自分で話題をふったくせに、テレビ画面のぴかぴかと輝くイルミネーション、そしてその前でマイクを握り締めているレポーターの後ろを楽しそうに横切る家族連れや恋人たちを見ながら、そう言った蘭の声は、少し寂しそうだった。

普段あまり意識する事はないけれど、蘭もおっちゃんもリビングにいる時間が少なくない。
居候の俺には自分自身の部屋がなく、寝る時もおっちゃんの部屋を間借りしているくらいなので必然的に居場所はここになるのだけれど、蘭には自分の部屋がある。
おっちゃんにだって自分の部屋があるし、事務所にいたっておかしくない。
いつもいつもここにいるわけではないけれど、でも気付けばいつもみんなここに集まっている。
例えば、俺がいなかったとしたらどうだろうかと思うと、おっちゃんと蘭が二人でずっとここにいるという図はあんまり想像できなかった。
本当は自分は子供じゃないけれど、独りにしておけないと、そんな風に気遣ってくれていることは素直に嬉しいな、と思う。

家から人がいなくなる寂しさ、バラバラになる寂しさを、蘭はよく知っている。
阿笠博士の親戚だといっても、見ず知らずの子供。
そんな俺を預かって、なんだかんだ言いつつも追い出されずにいてくれるのは、おっちゃんですら3人のささやかな団欒を嬉しいと感じてくれているんじゃないだろうか。
俺が家族の一員、と言うとおこがましいかもしれないけれど。

「あ・・・でも僕、そういうの、やったことないから」

暗に、ここにいたいという意味を含めて言っただけつもりだったのに、その言葉を聞いた瞬間、二人は顔を見合わせて、激しく何かを勘違いしたようだった。
やっぱり親子だ・・・・。

「そっか、そうだよね。

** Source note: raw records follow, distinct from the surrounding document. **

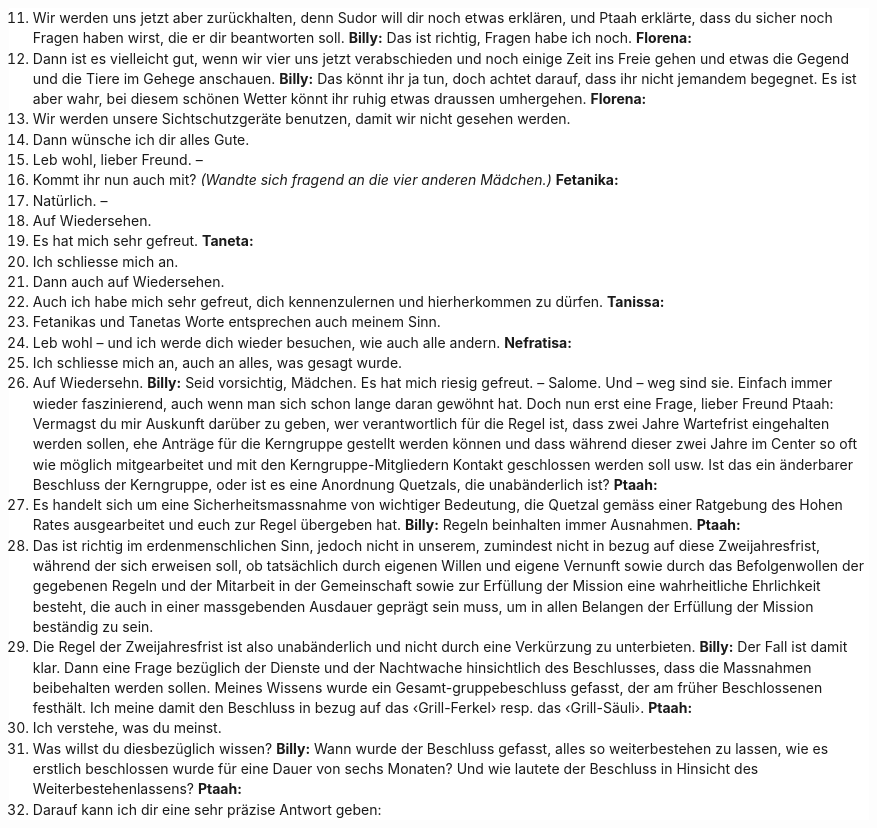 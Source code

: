 11. Wir werden uns jetzt aber zurückhalten, denn Sudor will dir noch etwas erklären, und Ptaah erklärte, dass du sicher noch Fragen haben wirst, die er dir beantworten soll.
**Billy:**
Das ist richtig, Fragen habe ich noch.
**Florena:**
6. Dann ist es vielleicht gut, wenn wir vier uns jetzt verabschieden und noch einige Zeit ins Freie gehen und etwas die Gegend und die Tiere im Gehege anschauen.
**Billy:**
Das könnt ihr ja tun, doch achtet darauf, dass ihr nicht jemandem begegnet. Es ist aber wahr, bei diesem schönen Wetter könnt ihr ruhig etwas draussen umhergehen.
**Florena:**
7. Wir werden unsere Sichtschutzgeräte benutzen, damit wir nicht gesehen werden.
8. Dann wünsche ich dir alles Gute.
9. Leb wohl, lieber Freund. –
10. Kommt ihr nun auch mit? _(Wandte sich fragend an die vier anderen Mädchen.)_
**Fetanika:**
12. Natürlich. –
13. Auf Wiedersehen.
14. Es hat mich sehr gefreut.
**Taneta:**
6. Ich schliesse mich an.
7. Dann auch auf Wiedersehen.
8. Auch ich habe mich sehr gefreut, dich kennenzulernen und hierherkommen zu dürfen.
**Tanissa:**
7. Fetanikas und Tanetas Worte entsprechen auch meinem Sinn.
8. Leb wohl – und ich werde dich wieder besuchen, wie auch alle andern.
**Nefratisa:**
9. Ich schliesse mich an, auch an alles, was gesagt wurde.
10. Auf Wiedersehn.
**Billy:**
Seid vorsichtig, Mädchen. Es hat mich riesig gefreut. – Salome. Und – weg sind sie. Einfach immer wieder faszinierend, auch wenn man sich schon lange daran gewöhnt hat. Doch nun erst eine Frage, lieber Freund Ptaah: Vermagst du mir Auskunft darüber zu geben, wer verantwortlich für die Regel ist, dass zwei Jahre Wartefrist eingehalten werden sollen, ehe Anträge für die Kerngruppe gestellt werden können und dass während dieser zwei Jahre im Center so oft wie möglich mitgearbeitet und mit den Kerngruppe-Mitgliedern Kontakt geschlossen werden soll usw. Ist das ein änderbarer Beschluss der Kerngruppe, oder ist es eine Anordnung Quetzals, die unabänderlich ist?
**Ptaah:**
21. Es handelt sich um eine Sicherheitsmassnahme von wichtiger Bedeutung, die Quetzal gemäss einer Ratgebung des Hohen Rates ausgearbeitet und euch zur Regel übergeben hat.
**Billy:**
Regeln beinhalten immer Ausnahmen.
**Ptaah:**
22. Das ist richtig im erdenmenschlichen Sinn, jedoch nicht in unserem, zumindest nicht in bezug auf diese Zweijahresfrist, während der sich erweisen soll, ob tatsächlich durch eigenen Willen und eigene Vernunft sowie durch das Befolgenwollen der gegebenen Regeln und der Mitarbeit in der Gemeinschaft sowie zur Erfüllung der Mission eine wahrheitliche Ehrlichkeit besteht, die auch in einer massgebenden Ausdauer geprägt sein muss, um in allen Belangen der Erfüllung der Mission beständig zu sein.
23. Die Regel der Zweijahresfrist ist also unabänderlich und nicht durch eine Verkürzung zu unterbieten.
**Billy:**
Der Fall ist damit klar. Dann eine Frage bezüglich der Dienste und der Nachtwache hinsichtlich des Beschlusses, dass die Massnahmen beibehalten werden sollen. Meines Wissens wurde ein Gesamt-gruppebeschluss gefasst, der am früher Beschlossenen festhält. Ich meine damit den Beschluss in bezug auf das ‹Grill-Ferkel› resp. das ‹Grill-Säuli›.
**Ptaah:**
24. Ich verstehe, was du meinst.
25. Was willst du diesbezüglich wissen?
**Billy:**
Wann wurde der Beschluss gefasst, alles so weiterbestehen zu lassen, wie es erstlich beschlossen wurde für eine Dauer von sechs Monaten? Und wie lautete der Beschluss in Hinsicht des Weiterbestehenlassens?
**Ptaah:**
26. Darauf kann ich dir eine sehr präzise Antwort geben:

ご両親、忙しいんだもんね」
「ま、ここにいりゃ寂しくはねーわな・・・・よし、それじゃあ、今年は俺がそばでも打ってやるか」
「それ、食べれんの・・・」
「バーロォ!男の料理をなめんじゃねーぞ」
「じゃあ、お蕎麦はお父さんに任せるからね?」
「おう、まかしとけ!」

張り切っているおっちゃんをちらりと盗み見て、蘭がこそりと俺に耳打ちする。

「ね、コナン君。お母さんにも声かけてみようかと思うんだけど」
「・・・・・・うん!いいと思うよ」

にっこり微笑んだ蘭の向こうに、なんだか暖かい光が見えた気がしたから。
彼女にこれからやってくる日々が、そんな騒がしい、明るい光で満ち溢れ輝きますようにと。
そして自分自身もその光のひとつになれるようにと強く願う。
新しい年は、コナン、ではなく、新一として。


2005/12/31



【おまけ】

「こ、これ・・・」
「なんだ?見てわかんねーのか。そばがきだよ、そばがき」
「いや、そーいう問題じゃなくて・・・・・・」
「問題は、どうして年越しそばじゃなくて、そばがきなのか、ってことよね」

目の前には、ほかほかと暖かな湯気の立つどんぶり。
つやつやと美味しそうに油で照り輝くてんぷら。
でも、その下から現れたのは、蕎麦色はしているものの、細く長く、という縁起物とは似ても似つかないものだった。

「ま、おっちゃんは細く長く、ってかんじじゃねーもんな」
「オメーには言われたくねーんだよ!」
「・・・・・・よかった、お母さんどうしても外せない仕事で・・・・・・」


どっかの年末の(それすら覚えてないって・・・苦笑)ご挨拶用に書いたものです。